___ Provided material ___
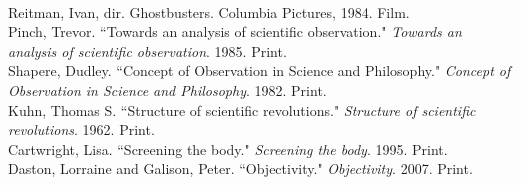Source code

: \documentclass[11pt, oneside]{article}
\begin{document}

\begin{workscited}
\bibent \\
\bibent Reitman, Ivan, dir. Ghostbusters. Columbia Pictures, 1984. Film. \\
\bibent Pinch, Trevor. ``Towards an analysis of scientific observation."  \textit{Towards an analysis of scientific observation}.  1985. Print. \\
\bibent Shapere, Dudley. ``Concept of Observation in Science and Philosophy."  \textit{Concept of Observation in Science and Philosophy}.  1982. Print. \\
\bibent Kuhn, Thomas S. ``Structure of scientific revolutions."  \textit{Structure of scientific revolutions}.  1962. Print. \\
\bibent Cartwright, Lisa. ``Screening the body."  \textit{Screening the body}.  1995. Print. \\
\bibent Daston, Lorraine and Galison, Peter. ``Objectivity."  \textit{Objectivity}.  2007. Print. \\
\end{workscited}
\end{document}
___
◆ **Your task**
In the listing above, show every line with the word "Print".

◆ **Solution for this exercise**
\bibent Pinch, Trevor. ``Towards an analysis of scientific observation."  \textit{Towards an analysis of scientific observation}.  1985. Print. \\
\bibent Shapere, Dudley. ``Concept of Observation in Science and Philosophy."  \textit{Concept of Observation in Science and Philosophy}.  1982. Print. \\
\bibent Kuhn, Thomas S. ``Structure of scientific revolutions."  \textit{Structure of scientific revolutions}.  1962. Print. \\
\bibent Cartwright, Lisa. ``Screening the body."  \textit{Screening the body}.  1995. Print. \\
\bibent Daston, Lorraine and Galison, Peter. ``Objectivity."  \textit{Objectivity}.  2007. Print. \\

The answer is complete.